PROVIDED DATA START

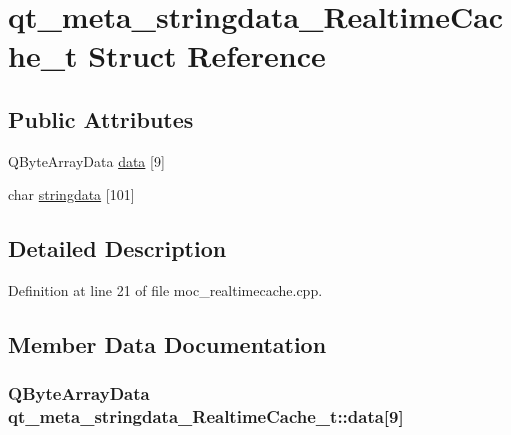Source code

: \hypertarget{structqt__meta__stringdata___realtime_cache__t}{}\section{qt\+\_\+meta\+\_\+stringdata\+\_\+\+Realtime\+Cache\+\_\+t Struct Reference}
\label{structqt__meta__stringdata___realtime_cache__t}
\subsection*{Public Attributes}
\begin{DoxyCompactItemize}
\item 
Q\+Byte\+Array\+Data \hyperlink{structqt__meta__stringdata___realtime_cache__t_a912998a1943b82af9a79a428575a3338}{data} \mbox{[}9\mbox{]}
\item 
char \hyperlink{structqt__meta__stringdata___realtime_cache__t_a5b3b2b4c42b48962e7b06d871ca66ef4}{stringdata} \mbox{[}101\mbox{]}
\end{DoxyCompactItemize}


\subsection{Detailed Description}


Definition at line 21 of file moc\+\_\+realtimecache.\+cpp.



\subsection{Member Data Documentation}
\hypertarget{structqt__meta__stringdata___realtime_cache__t_a912998a1943b82af9a79a428575a3338}{}
\subsubsection[{data}]{\setlength{\rightskip}{0pt plus 5cm}Q\+Byte\+Array\+Data qt\+\_\+meta\+\_\+stringdata\+\_\+\+Realtime\+Cache\+\_\+t\+::data\mbox{[}9\mbox{]}}\label{structqt__meta__stringdata___realtime_cache__t_a912998a1943b82af9a79a428575a3338}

PROVIDED DATA END

• **WHAT IS REQUIRED**
Set down every entry above exactly as written. Leave out all pictures.

• **RESPONSE TO THIS TASK**
Source code

: \hypertarget{structqt__meta__stringdata___realtime_cache__t}{}\section{qt\+\_\+meta\+\_\+stringdata\+\_\+\+Realtime\+Cache\+\_\+t Struct Reference}
\label{structqt__meta__stringdata___realtime_cache__t}
\subsection*{Public Attributes}
\begin{DoxyCompactItemize}
\item 
Q\+Byte\+Array\+Data \hyperlink{structqt__meta__stringdata___realtime_cache__t_a912998a1943b82af9a79a428575a3338}{data} \mbox{[}9\mbox{]}
\item 
char \hyperlink{structqt__meta__stringdata___realtime_cache__t_a5b3b2b4c42b48962e7b06d871ca66ef4}{stringdata} \mbox{[}101\mbox{]}
\end{DoxyCompactItemize}


\subsection{Detailed Description}


Definition at line 21 of file moc\+\_\+realtimecache.\+cpp.



\subsection{Member Data Documentation}
\hypertarget{structqt__meta__stringdata___realtime_cache__t_a912998a1943b82af9a79a428575a3338}{}
\subsubsection[{data}]{\setlength{\rightskip}{0pt plus 5cm}Q\+Byte\+Array\+Data qt\+\_\+meta\+\_\+stringdata\+\_\+\+Realtime\+Cache\+\_\+t\+::data\mbox{[}9\mbox{]}}\label{structqt__meta__stringdata___realtime_cache__t_a912998a1943b82af9a79a428575a3338}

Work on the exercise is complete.